We learn the most interesting things about our clients here at Memento Press. Who knew some of them owned race horses!
Connie’s family ran a Kentucky Derby contender back in the 1950s. A portrait photographer took beautiful photos of their fine steed. Connie then had the shots matted, signed & framed.
Of course, there was only one copy of each photo, and only one beautiful matte & frame.
She wanted to share this family heritage with her grand-kids, for whom the pictures had been just a few of the dozens on her wall.
But she did NOT want to destroy the frame & its lovely presentation. Yet a “low-price-leader” scan shop told her they would have to destroy the frame to get a good scan.
Connie did not get where she is by being a shy and retiring. Over the years she really put us through our paces! As a result, we are her trusted advisors when it comes to her amazing trove of memories.

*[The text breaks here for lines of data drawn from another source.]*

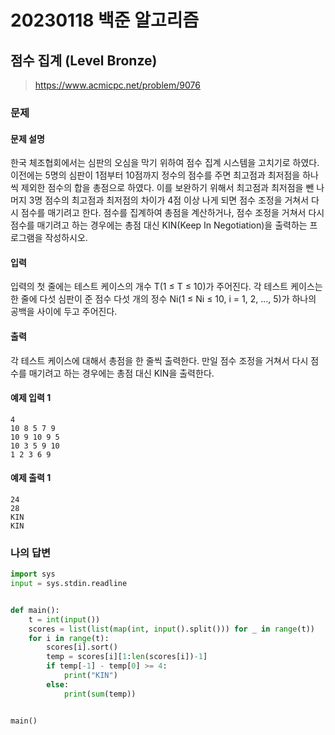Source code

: # 20230118 백준 알고리즘

## 점수 집계 (Level Bronze)
> https://www.acmicpc.net/problem/9076

### 문제
#### 문제 설명
한국 체조협회에서는 심판의 오심을 막기 위하여 점수 집계 시스템을 고치기로 하였다. 이전에는 5명의 심판이 1점부터 10점까지 정수의 점수를 주면 최고점과 최저점을 하나씩 제외한 점수의 합을 총점으로 하였다. 이를 보완하기 위해서 최고점과 최저점을 뺀 나머지 3명 점수의 최고점과 최저점의 차이가 4점 이상 나게 되면 점수 조정을 거쳐서 다시 점수를 매기려고 한다. 점수를 집계하여 총점을 계산하거나, 점수 조정을 거쳐서 다시 점수를 매기려고 하는 경우에는 총점 대신 KIN(Keep In Negotiation)을 출력하는 프로그램을 작성하시오.

#### 입력
입력의 첫 줄에는 테스트 케이스의 개수 T(1 ≤ T ≤ 10)가 주어진다. 각 테스트 케이스는 한 줄에 다섯 심판이 준 점수 다섯 개의 정수 Ni(1 ≤ Ni ≤ 10, i = 1, 2, ..., 5)가 하나의 공백을 사이에 두고 주어진다.

#### 출력
각 테스트 케이스에 대해서 총점을 한 줄씩 출력한다. 만일 점수 조정을 거쳐서 다시 점수를 매기려고 하는 경우에는 총점 대신 KIN을 출력한다.

#### 예제 입력 1
```
4
10 8 5 7 9
10 9 10 9 5
10 3 5 9 10
1 2 3 6 9
```

#### 예제 출력 1
```
24
28
KIN
KIN
```

### 나의 답변
```python
import sys
input = sys.stdin.readline


def main():
    t = int(input())
    scores = list(list(map(int, input().split())) for _ in range(t))
    for i in range(t):
        scores[i].sort()
        temp = scores[i][1:len(scores[i])-1]
        if temp[-1] - temp[0] >= 4:
            print("KIN")
        else:
            print(sum(temp))


main()

```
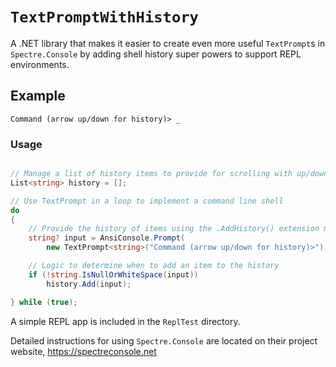 # `TextPromptWithHistory`

A .NET library that makes it easier to create even more useful `TextPrompt`s in `Spectre.Console` by adding shell history super powers to support REPL environments.

## Example

<?# Example symbol="M:Prompt.Program.AddHistory" project="Prompt" /?>

```text
Command (arrow up/down for history)> _
```

### Usage

```csharp

// Manage a list of history items to provide for scrolling with up/down arrow keys
List<string> history = [];

// Use TextPrompt in a loop to implement a command line shell
do
{
    // Provide the history of items using the .AddHistory() extension method
    string? input = AnsiConsole.Prompt(
        new TextPrompt<string>("Command (arrow up/down for history)>").AddHistory(history));

    // Logic to determine when to add an item to the history
    if (!string.IsNullOrWhiteSpace(input))
        history.Add(input);

} while (true);
```

A simple REPL app is included in the `ReplTest` directory.

Detailed instructions for using `Spectre.Console` are located on their project website, https://spectreconsole.net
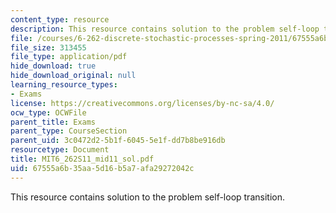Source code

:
 ```yaml
---
content_type: resource
description: This resource contains solution to the problem self-loop transition.
file: /courses/6-262-discrete-stochastic-processes-spring-2011/67555a6b35aa5d16b5a7afa29272042c_MIT6_262S11_mid11_sol.pdf
file_size: 313455
file_type: application/pdf
hide_download: true
hide_download_original: null
learning_resource_types:
- Exams
license: https://creativecommons.org/licenses/by-nc-sa/4.0/
ocw_type: OCWFile
parent_title: Exams
parent_type: CourseSection
parent_uid: 3c0472d2-5b1f-6045-5e1f-dd7b8be916db
resourcetype: Document
title: MIT6_262S11_mid11_sol.pdf
uid: 67555a6b-35aa-5d16-b5a7-afa29272042c
---
```

This resource contains solution to the problem self-loop transition.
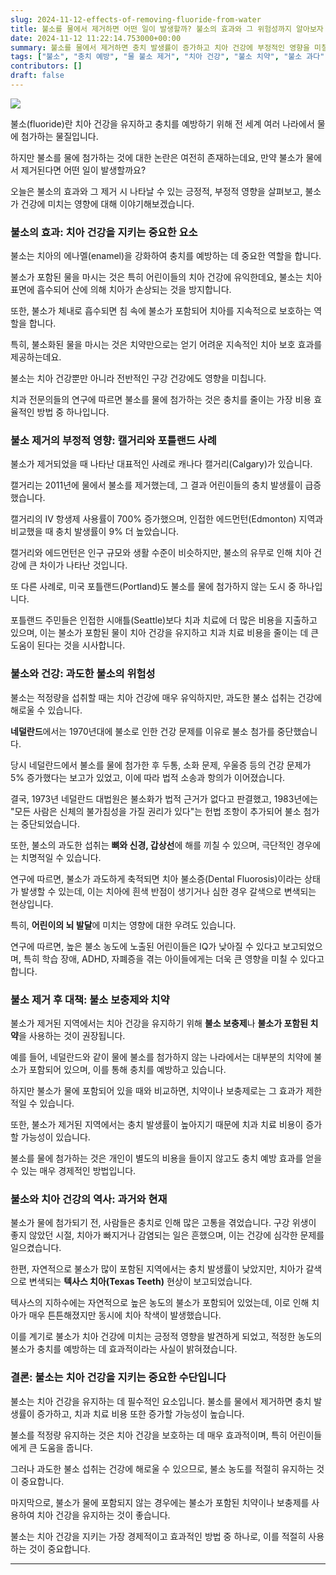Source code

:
 ```yaml
---
slug: 2024-11-12-effects-of-removing-fluoride-from-water
title: 불소를 물에서 제거하면 어떤 일이 발생할까? 불소의 효과와 그 위험성까지 알아보자
date: 2024-11-12 11:22:14.753000+00:00
summary: 불소를 물에서 제거하면 충치 발생률이 증가하고 치아 건강에 부정적인 영향을 미칠 수 있습니다. 적정량의 불소는 치아를 보호하는 데 중요한 역할을 합니다.
tags: ["불소", "충치 예방", "물 불소 제거", "치아 건강", "불소 치약", "불소 과다"]
contributors: []
draft: false
---
```


![](https://blogger.googleusercontent.com/img/a/AVvXsEi5ntfPgkCwhrUOjpyHqRDZXWaFITOVRF2uTWju4nW4z-iUDc74lW_7G_tb0hoyM3Onng8UxLtuWHbW6KeMxSIs95OBD3P9UbLKzXBMEmX35CWh1qQ3SDIjlo6yLwoZMbeDFzCPdzLSigcvPqSVagjCmEsrpPnxcZXWbWksvu8-rCtXlSR9W0K4QpOYFlg)

불소(fluoride)란 치아 건강을 유지하고 충치를 예방하기 위해 전 세계 여러 나라에서 물에 첨가하는 물질입니다.

하지만 불소를 물에 첨가하는 것에 대한 논란은 여전히 존재하는데요, 만약 불소가 물에서 제거된다면 어떤 일이 발생할까요?

오늘은 불소의 효과와 그 제거 시 나타날 수 있는 긍정적, 부정적 영향을 살펴보고, 불소가 건강에 미치는 영향에 대해 이야기해보겠습니다.

### 불소의 효과: 치아 건강을 지키는 중요한 요소

불소는 치아의 에나멜(enamel)을 강화하여 충치를 예방하는 데 중요한 역할을 합니다.

불소가 포함된 물을 마시는 것은 특히 어린이들의 치아 건강에 유익한데요, 불소는 치아 표면에 흡수되어 산에 의해 치아가 손상되는 것을 방지합니다.

또한, 불소가 체내로 흡수되면 침 속에 불소가 포함되어 치아를 지속적으로 보호하는 역할을 합니다. 

특히, 불소화된 물을 마시는 것은 치약만으로는 얻기 어려운 지속적인 치아 보호 효과를 제공하는데요.

불소는 치아 건강뿐만 아니라 전반적인 구강 건강에도 영향을 미칩니다.

치과 전문의들의 연구에 따르면 불소를 물에 첨가하는 것은 충치를 줄이는 가장 비용 효율적인 방법 중 하나입니다.

### 불소 제거의 부정적 영향: 캘거리와 포틀랜드 사례

불소가 제거되었을 때 나타난 대표적인 사례로 캐나다 캘거리(Calgary)가 있습니다.

캘거리는 2011년에 물에서 불소를 제거했는데, 그 결과 어린이들의 충치 발생률이 급증했습니다.

캘거리의 IV 항생제 사용률이 700% 증가했으며, 인접한 에드먼턴(Edmonton) 지역과 비교했을 때 충치 발생률이 9% 더 높았습니다.

캘거리와 에드먼턴은 인구 규모와 생활 수준이 비슷하지만, 불소의 유무로 인해 치아 건강에 큰 차이가 나타난 것입니다.

또 다른 사례로, 미국 포틀랜드(Portland)도 불소를 물에 첨가하지 않는 도시 중 하나입니다.

포틀랜드 주민들은 인접한 시애틀(Seattle)보다 치과 치료에 더 많은 비용을 지출하고 있으며, 이는 불소가 포함된 물이 치아 건강을 유지하고 치과 치료 비용을 줄이는 데 큰 도움이 된다는 것을 시사합니다.

### 불소와 건강: 과도한 불소의 위험성

불소는 적정량을 섭취할 때는 치아 건강에 매우 유익하지만, 과도한 불소 섭취는 건강에 해로울 수 있습니다.

**네덜란드**에서는 1970년대에 불소로 인한 건강 문제를 이유로 불소 첨가를 중단했습니다.

당시 네덜란드에서 불소를 물에 첨가한 후 두통, 소화 문제, 우울증 등의 건강 문제가 5% 증가했다는 보고가 있었고, 이에 따라 법적 소송과 항의가 이어졌습니다.

결국, 1973년 네덜란드 대법원은 불소화가 법적 근거가 없다고 판결했고, 1983년에는 "모든 사람은 신체의 불가침성을 가질 권리가 있다"는 헌법 조항이 추가되어 불소 첨가는 중단되었습니다.

또한, 불소의 과도한 섭취는 **뼈와 신경, 갑상선**에 해를 끼칠 수 있으며, 극단적인 경우에는 치명적일 수 있습니다.

연구에 따르면, 불소가 과도하게 축적되면 치아 불소증(Dental Fluorosis)이라는 상태가 발생할 수 있는데, 이는 치아에 흰색 반점이 생기거나 심한 경우 갈색으로 변색되는 현상입니다.

특히, **어린이의 뇌 발달**에 미치는 영향에 대한 우려도 있습니다.

연구에 따르면, 높은 불소 농도에 노출된 어린이들은 IQ가 낮아질 수 있다고 보고되었으며, 특히 학습 장애, ADHD, 자폐증을 겪는 아이들에게는 더욱 큰 영향을 미칠 수 있다고 합니다.

### 불소 제거 후 대책: 불소 보충제와 치약

불소가 제거된 지역에서는 치아 건강을 유지하기 위해 **불소 보충제**나 **불소가 포함된 치약**을 사용하는 것이 권장됩니다.

예를 들어, 네덜란드와 같이 물에 불소를 첨가하지 않는 나라에서는 대부분의 치약에 불소가 포함되어 있으며, 이를 통해 충치를 예방하고 있습니다.

하지만 불소가 물에 포함되어 있을 때와 비교하면, 치약이나 보충제로는 그 효과가 제한적일 수 있습니다. 

또한, 불소가 제거된 지역에서는 충치 발생률이 높아지기 때문에 치과 치료 비용이 증가할 가능성이 있습니다.

불소를 물에 첨가하는 것은 개인이 별도의 비용을 들이지 않고도 충치 예방 효과를 얻을 수 있는 매우 경제적인 방법입니다.

### 불소와 치아 건강의 역사: 과거와 현재

불소가 물에 첨가되기 전, 사람들은 충치로 인해 많은 고통을 겪었습니다. 구강 위생이 좋지 않았던 시절, 치아가 빠지거나 감염되는 일은 흔했으며, 이는 건강에 심각한 문제를 일으켰습니다.

한편, 자연적으로 불소가 많이 포함된 지역에서는 충치 발생률이 낮았지만, 치아가 갈색으로 변색되는 **텍사스 치아(Texas Teeth)** 현상이 보고되었습니다.

텍사스의 지하수에는 자연적으로 높은 농도의 불소가 포함되어 있었는데, 이로 인해 치아가 매우 튼튼해졌지만 동시에 치아 착색이 발생했습니다.

이를 계기로 불소가 치아 건강에 미치는 긍정적 영향을 발견하게 되었고, 적정한 농도의 불소가 충치를 예방하는 데 효과적이라는 사실이 밝혀졌습니다.

### 결론: 불소는 치아 건강을 지키는 중요한 수단입니다

불소는 치아 건강을 유지하는 데 필수적인 요소입니다. 불소를 물에서 제거하면 충치 발생률이 증가하고, 치과 치료 비용 또한 증가할 가능성이 높습니다.

불소를 적정량 유지하는 것은 치아 건강을 보호하는 데 매우 효과적이며, 특히 어린이들에게 큰 도움을 줍니다.

그러나 과도한 불소 섭취는 건강에 해로울 수 있으므로, 불소 농도를 적절히 유지하는 것이 중요합니다.

마지막으로, 불소가 물에 포함되지 않는 경우에는 불소가 포함된 치약이나 보충제를 사용하여 치아 건강을 유지하는 것이 좋습니다.

불소는 치아 건강을 지키는 가장 경제적이고 효과적인 방법 중 하나로, 이를 적절히 사용하는 것이 중요합니다.

---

Framed Photos Under Glass – Dreaded Glare
Framed photos under glass pose a special challenge, since there is glare from the glass, as well as distortion based on a few technical factors. Due to the framing method, the photos could not be removed for normal scanning, without destroying the lovely original presentation of these heirloom images. And the frames were much too large to lay on a normal scanner.
We suggested that she let us digitize the art, using a special glare-avoiding technique, designed just for large pieces of art. Then we would create canvas prints from the images. Our expert staff knew just how to handle it. The digitized images were well-lit, yet had no glare.

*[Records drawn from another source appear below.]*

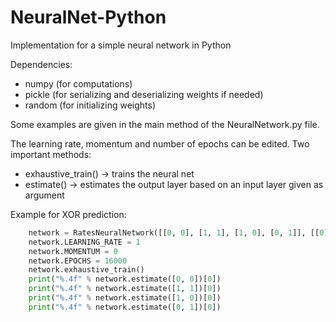 # NeuralNet-Python
Implementation for a simple neural network in Python
  
Dependencies:
  * numpy (for computations)
  * pickle (for serializing and deserializing weights if needed)
  * random (for initializing weights)
  
Some examples are given in the main method of the NeuralNetwork.py file.
  
The learning rate, momentum and number of epochs can be edited. Two important methods:
  * exhaustive_train() -> trains the neural net
  * estimate() -> estimates the output layer based on an input layer given as argument
  
Example for XOR prediction:
```python
    network = RatesNeuralNetwork([[0, 0], [1, 1], [1, 0], [0, 1]], [[0], [0], [1], [1]], 0)
    network.LEARNING_RATE = 1
    network.MOMENTUM = 0
    network.EPOCHS = 16000
    network.exhaustive_train()
    print("%.4f" % network.estimate([0, 0])[0])
    print("%.4f" % network.estimate([1, 1])[0])
    print("%.4f" % network.estimate([1, 0])[0])
    print("%.4f" % network.estimate([0, 1])[0])
```
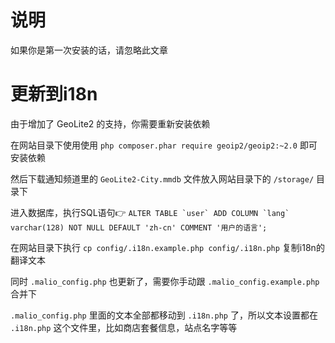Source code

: # 说明
如果你是第一次安装的话，请忽略此文章

# 更新到i18n
由于增加了 GeoLite2 的支持，你需要重新安装依赖

在网站目录下使用使用 `php composer.phar require geoip2/geoip2:~2.0` 即可安装依赖

然后下载通知频道里的 `GeoLite2-City.mmdb` 文件放入网站目录下的 `/storage/` 目录下

进入数据库，执行SQL语句👉 ```ALTER TABLE `user` ADD COLUMN `lang` varchar(128) NOT NULL DEFAULT 'zh-cn' COMMENT '用户的语言';```

在网站目录下执行 `cp config/.i18n.example.php config/.i18n.php` 复制i18n的翻译文本

同时 `.malio_config.php` 也更新了，需要你手动跟 `.malio_config.example.php` 合并下

`.malio_config.php` 里面的文本全部都移动到 `.i18n.php` 了，所以文本设置都在 `.i18n.php` 这个文件里，比如商店套餐信息，站点名字等等
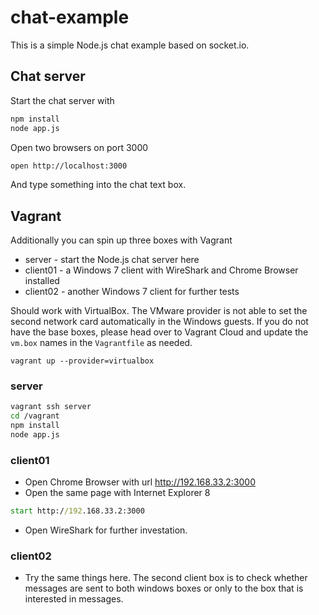 # chat-example

This is a simple Node.js chat example based on socket.io.

## Chat server
Start the chat server with
```bash
npm install
node app.js
```

Open two browsers on port 3000

```bash
open http://localhost:3000
```

And type something into the chat text box.


## Vagrant
Additionally you can spin up three boxes with Vagrant

* server - start the Node.js chat server here
* client01 - a Windows 7 client with WireShark and Chrome Browser installed
* client02 - another Windows 7 client for further tests

Should work with VirtualBox. The VMware provider is not able to set the second network card automatically in the Windows guests.
If you do not have the base boxes, please head over to Vagrant Cloud and update the `vm.box` names in the `Vagrantfile` as needed.

```
vagrant up --provider=virtualbox
```

### server

```bash
vagrant ssh server
cd /vagrant
npm install
node app.js
```

### client01

* Open Chrome Browser with url http://192.168.33.2:3000
* Open the same page with Internet Explorer 8
```cmd
start http://192.168.33.2:3000
```

* Open WireShark for further investation.

### client02

* Try the same things here.
The second client box is to check whether messages are sent to both windows boxes or only to the box that is interested in messages.
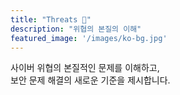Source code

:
 ```yaml
---
title: "Threats 🦠"
description: "위협의 본질의 이해"
featured_image: '/images/ko-bg.jpg'
---
```


사이버 위협의 본질적인 문제를 이해하고,  
보안 문제 해결의 새로운 기준을 제시합니다.  
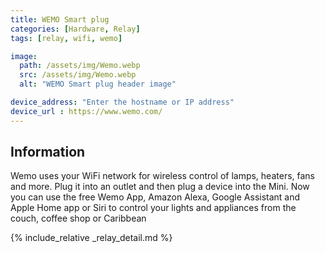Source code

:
 ```yaml
---
title: WEMO Smart plug
categories: [Hardware, Relay]
tags: [relay, wifi, wemo]

image:
  path: /assets/img/Wemo.webp
  src: /assets/img/Wemo.webp
  alt: "WEMO Smart plug header image"

device_address: "Enter the hostname or IP address"
device_url : https://www.wemo.com/
---
```


## Information

Wemo uses your WiFi network for wireless control of lamps, heaters, fans and more. Plug it into an outlet and then plug a device into the Mini. Now you can use the free Wemo App, Amazon Alexa, Google Assistant and Apple Home app or Siri to control your lights and appliances from the couch, coffee shop or Caribbean

{% include_relative _relay_detail.md %}

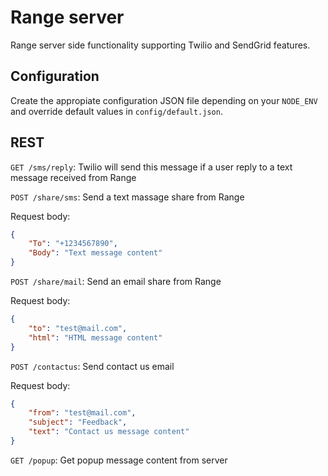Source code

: # Range server

Range server side functionality supporting Twilio and SendGrid features.

## Configuration

Create the appropiate configuration JSON file depending on your ```NODE_ENV``` and override default values in ```config/default.json```.

## REST

```GET /sms/reply```: Twilio will send this message if a user reply to a text message received from Range

```POST /share/sms```: Send a text massage share from Range

Request body: 
```json
{
    "To": "+1234567890",
    "Body": "Text message content"
}
```

```POST /share/mail```: Send an email share from Range

Request body: 
```json
{
    "to": "test@mail.com",
    "html": "HTML message content"
}
```

```POST /contactus```: Send contact us email

Request body: 
```json
{
    "from": "test@mail.com",
    "subject": "Feedback",
    "text": "Contact us message content"
}
```

```GET /popup```: Get popup message content from server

After digitizing, we optimized the images in Photoshop, removing a bit of distortion, improving contrast, and matching color. We then created several copies of the images, printed on premium canvas. The canvas was stretched over internal frames, with hanging hardware attached & ready.
Heirlooms to Share
The result was a set of terrific copies of her Kentucky Derby memories. She shared these with each household of her kids and grandkids. Connie was happy with the result, and we were happy to help.
When I first saw the prints, I instinctively reached out to touch the beveled edges of the matte. Of course, it was an illusion, as the canvases are completely flat. But in that moment, the clarity of the image fooled me into believing it was 3D. Pretty cool.
And even cooler was learning that Connie had a richer & more colorful history than we had imagined. This was a fun project for us. Her son dropped by last week, telling us how much Connie liked the results, and how much he liked his copies.